The fact that the temperature appears in this equation is very interesting. Remember why it is there in the denominator: the effect on the entropy of the heat exchange with the surroundings is smaller when the temperature is larger.

This also suggests that we try our calculation with a different temperature. What if the temperature is 10 ºC, above the freezing point? In this case, we observe experimentally that the melting of solid ice is spontaneous. Let’s do the calculation of the inequality above for the process H ₂ O( l ) → H ₂ O( s ) at 10 ºC. As before, ∆Hº = -6.02 kJ/mol and ∆Sº = -22.0 J/mol·K, but now T = 283K. We get that

∆S° - ∆H°/T = -0.73 J/mol·K<0

We find a negative number, telling us that freezing water is not spontaneous at 10 ºC. More importantly, we know that the reverse process of melting ice is spontaneous at 10 ºC. This means that, if ∆S - ∆H/T<0, the reverse process is spontaneous.

Now we know what is so special about the temperature 0 ºC. Below that temperature, ∆S° - ∆H°/T>0 for the freezing of water, and above that temperature ∆S° - ∆H°/T<0 for the freezing of water, so ∆S° - ∆H°/T>0 for the melting of ice.

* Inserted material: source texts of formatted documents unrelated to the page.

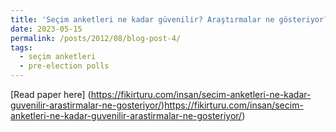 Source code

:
 ```yaml
---
title: 'Seçim anketleri ne kadar güvenilir? Araştırmalar ne gösteriyor?'
date: 2023-05-15
permalink: /posts/2012/08/blog-post-4/
tags:
  - seçim anketleri
  - pre-election polls
---
```


[Read paper here] (https://fikirturu.com/insan/secim-anketleri-ne-kadar-guvenilir-arastirmalar-ne-gosteriyor/)https://fikirturu.com/insan/secim-anketleri-ne-kadar-guvenilir-arastirmalar-ne-gosteriyor/)


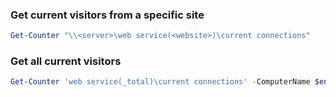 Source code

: ### Get current visitors from a specific site

```powershell
Get-Counter "\\<server>\web service(<website>)\current connections"
```

### Get all current visitors

```powershell
Get-Counter 'web service(_total)\current connections' -ComputerName $env:COMPUTERNAME
```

What happens at 0 ºC? It is easy to calculate that ∆S° - ∆H°/T = 0 at that temperature. Of course, at that temperature at standard pressure, water and ice are in equilibrium. This is a very important observation: when ∆S - ∆H/T = 0, the process is at equilibrium. We will develop this observation in much greater detail in the next Concept Development Study.

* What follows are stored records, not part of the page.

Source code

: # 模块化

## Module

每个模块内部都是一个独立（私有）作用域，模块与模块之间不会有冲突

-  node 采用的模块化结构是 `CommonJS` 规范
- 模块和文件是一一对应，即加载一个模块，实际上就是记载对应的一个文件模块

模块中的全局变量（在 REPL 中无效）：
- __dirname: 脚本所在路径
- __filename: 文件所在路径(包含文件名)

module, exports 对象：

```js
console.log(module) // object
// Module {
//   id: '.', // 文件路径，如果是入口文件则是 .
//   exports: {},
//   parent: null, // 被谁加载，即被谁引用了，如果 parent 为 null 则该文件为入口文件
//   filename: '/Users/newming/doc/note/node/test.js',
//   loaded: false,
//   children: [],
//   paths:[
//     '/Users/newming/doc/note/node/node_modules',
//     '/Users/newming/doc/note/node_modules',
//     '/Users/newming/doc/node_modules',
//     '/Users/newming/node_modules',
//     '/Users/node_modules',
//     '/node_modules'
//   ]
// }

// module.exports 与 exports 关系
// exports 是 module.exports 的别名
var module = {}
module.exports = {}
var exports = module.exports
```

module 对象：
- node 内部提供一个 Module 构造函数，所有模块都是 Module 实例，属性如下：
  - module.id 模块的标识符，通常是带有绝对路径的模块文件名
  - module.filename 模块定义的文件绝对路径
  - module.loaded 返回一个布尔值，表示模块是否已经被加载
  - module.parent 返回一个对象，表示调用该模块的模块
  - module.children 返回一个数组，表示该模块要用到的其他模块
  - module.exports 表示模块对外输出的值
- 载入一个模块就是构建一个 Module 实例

Review and discussion questions

1. Each possible sequence of the 52 cards in a deck is equally probable. However, when you shuffle a deck and then examine the sequence, the deck is never ordered. Explain why in terms of microstates, macrostates, and entropy.
2. Assess the validity of the statement, "In all spontaneous processes, the system moves toward a state of lowest energy." Correct any errors you identify.
3. Recalling the discussion of the freezing point of water, determine what must be true about ΔHº and ΔSº for a solid to have a freezing point much higher than that of water. Similarly, determine what must be true about ΔHº and ΔSº for a solid to have a freezing point much lower than that of water.
4. Predict the sign of the entropy for the reaction 2 H ₂ (g) + O ₂ (g) → 2 H ₂ O (g). Give an explanation, based on entropy and the Second Law, of why this reaction occurs spontaneously.
5. For the reaction H2(g) → 2 H(g), predict the sign of both ΔHº and ΔSº. Based on your knowledge of hydrogen, which of these two terms is probably dominant in determining whether the reaction is spontaneous. What would you predict would be the effect of lowering the temperature? Explain.